Consulting firms and technology strategists expect AI systems to become more autonomous, more specialized and increasingly embedded in enterprise workflows over the next three to five years. The focus is shifting from general chat interfaces to task-specific agents that can manage workflows end-to-end.

Hyperscalers ready to pour in trillions to advance AI

The scale of capital being deployed by the world’s largest technology companies is immense. The collective capital expenditure from the major AI hyperscalers is set to exceed $650 billion this year, 60% higher than in 2025, as they build out data center and AI infrastructure.

Players like Microsoft, Amazon, Alphabet, Meta Platforms and Oracle are expected to spend in aggregate about 90% of their operating cash flow on capex in 2026, according to Bank of America. That’s up from 65% in 2025.

The private side of the AI world is also fueling this build-out. OpenAI’s plans to spend up to $1.4 trillion on computing power over the next eight years, even as it continues to rack up heavy losses.

The cost of staying competitive in this space is clearly enormous, a Goliath versus Goliath matchup. Even companies generating tens of billions in revenue are burning capital at historic levels to maintain leadership.

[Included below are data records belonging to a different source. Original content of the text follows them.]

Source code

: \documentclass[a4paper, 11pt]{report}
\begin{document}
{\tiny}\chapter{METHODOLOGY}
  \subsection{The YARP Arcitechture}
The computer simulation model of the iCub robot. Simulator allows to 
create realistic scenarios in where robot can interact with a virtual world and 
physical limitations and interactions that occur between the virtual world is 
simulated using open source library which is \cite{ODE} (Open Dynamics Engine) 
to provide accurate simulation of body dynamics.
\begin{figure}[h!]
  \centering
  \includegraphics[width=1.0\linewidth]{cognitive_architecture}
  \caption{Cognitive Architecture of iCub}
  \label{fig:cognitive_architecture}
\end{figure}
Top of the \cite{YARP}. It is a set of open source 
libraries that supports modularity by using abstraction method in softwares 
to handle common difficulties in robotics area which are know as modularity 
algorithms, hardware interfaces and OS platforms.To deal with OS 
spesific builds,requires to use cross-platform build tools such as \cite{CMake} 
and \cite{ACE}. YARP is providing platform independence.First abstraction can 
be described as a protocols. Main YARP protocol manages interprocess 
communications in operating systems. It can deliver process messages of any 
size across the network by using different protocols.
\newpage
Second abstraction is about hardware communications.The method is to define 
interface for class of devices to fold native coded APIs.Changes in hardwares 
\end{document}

OpenAI reached roughly $20 billion in annualized revenue by the end of 2025, yet it is projected to lose around $14 billion in 2026 as it continues investing heavily in new AI models. Anthropic, which owns Claude, shows the same gap. The company is valued at about 27 times revenue, while spending keeps rising. In 2026, it plans to spend about $12 billion to train models and another $7 billion to run them. The company now expects to turn cash-flow positive in 2028, one year later than its earlier projection. The valuation depends more on future outcomes than on current results.

AI scare drives capital into bot-resilient sectors

On February 3, 2026, the S&P 500 Software Index fell 13% in a single session, erasing nearly a trillion dollars in market value. 

If AI agents can perform tasks that once required teams of employees and multiple software subscriptions, demand for traditional software licenses could weaken. “We think application software faces an existential threat from AI,” said Nick Evans, a Polar Capital fund manager. His $12 billion global technology fund beat 99% of peers over one year and 97% over the past five.

After the sharp selloff, a growing group of investors is rotating toward sectors that appear less vulnerable to AI disruption. Instead of betting on who wins the AI race, they are asking: Which industries will continue to generate steady returns regardless of how the AI narrative plays out?

Trendlyne’s sector dashboard shows growing interest in Industrials, Energy, select Consumer Staples, and parts of Healthcare. These industries benefit from physical assets, regulatory complexity or human-centric demand that is harder to replace with code.

Importantly, these sectors are not completely AI-untouched, but are integrating it more selectively to raise efficiencies. Industrial firms are using AI for predictive maintenance, while Healthcare providers are applying AI for diagnostic support and administration. Energy companies are optimizing logistics and drilling efficiency through data-driven models.

Not everyone believes software’s pain will last. Michael Toomey, managing director of equities trading at Jefferies, noted that 73% of software stocks are oversold and that “we're due for a vicious rally in software.”

In this market, there could be value for investors in focusing on the fundamentals: companies with steady cash flows, improving macro conditions, and disciplined AI integration likely offer a more predictable path in returns, than trying to bet on the next AI model breakthrough.